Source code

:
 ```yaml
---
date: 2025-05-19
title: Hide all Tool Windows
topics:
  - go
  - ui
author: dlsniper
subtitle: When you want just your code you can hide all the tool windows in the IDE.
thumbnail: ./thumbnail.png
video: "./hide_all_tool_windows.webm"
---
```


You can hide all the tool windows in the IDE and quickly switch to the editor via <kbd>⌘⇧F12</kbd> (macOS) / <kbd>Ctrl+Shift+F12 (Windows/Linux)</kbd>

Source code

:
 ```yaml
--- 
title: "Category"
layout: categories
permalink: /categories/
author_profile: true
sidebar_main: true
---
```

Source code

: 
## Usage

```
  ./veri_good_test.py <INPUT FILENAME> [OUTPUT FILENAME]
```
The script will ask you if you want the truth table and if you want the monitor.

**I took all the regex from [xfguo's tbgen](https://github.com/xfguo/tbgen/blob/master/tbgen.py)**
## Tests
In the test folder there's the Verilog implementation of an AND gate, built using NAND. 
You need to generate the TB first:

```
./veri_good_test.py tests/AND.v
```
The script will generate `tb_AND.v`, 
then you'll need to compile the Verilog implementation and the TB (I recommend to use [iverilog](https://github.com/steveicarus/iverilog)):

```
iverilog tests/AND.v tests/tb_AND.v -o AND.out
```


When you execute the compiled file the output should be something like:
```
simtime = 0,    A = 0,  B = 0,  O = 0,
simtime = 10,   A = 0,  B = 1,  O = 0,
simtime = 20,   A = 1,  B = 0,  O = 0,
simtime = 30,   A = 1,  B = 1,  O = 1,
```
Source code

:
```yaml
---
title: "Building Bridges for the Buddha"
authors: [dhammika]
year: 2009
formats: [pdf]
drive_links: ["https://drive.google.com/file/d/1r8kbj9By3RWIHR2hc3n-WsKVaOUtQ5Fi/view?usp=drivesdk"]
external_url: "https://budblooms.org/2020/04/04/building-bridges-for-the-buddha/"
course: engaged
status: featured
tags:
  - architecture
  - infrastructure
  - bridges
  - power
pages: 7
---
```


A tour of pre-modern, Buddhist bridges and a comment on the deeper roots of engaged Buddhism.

- - - - -

## Your task:
Lines with "implementation": copy every one of them from the listing above.

## Task output:
In the test folder there's the Verilog implementation of an AND gate, built using NAND. 
then you'll need to compile the Verilog implementation and the TB (I recommend to use [iverilog](https://github.com/steveicarus/iverilog)):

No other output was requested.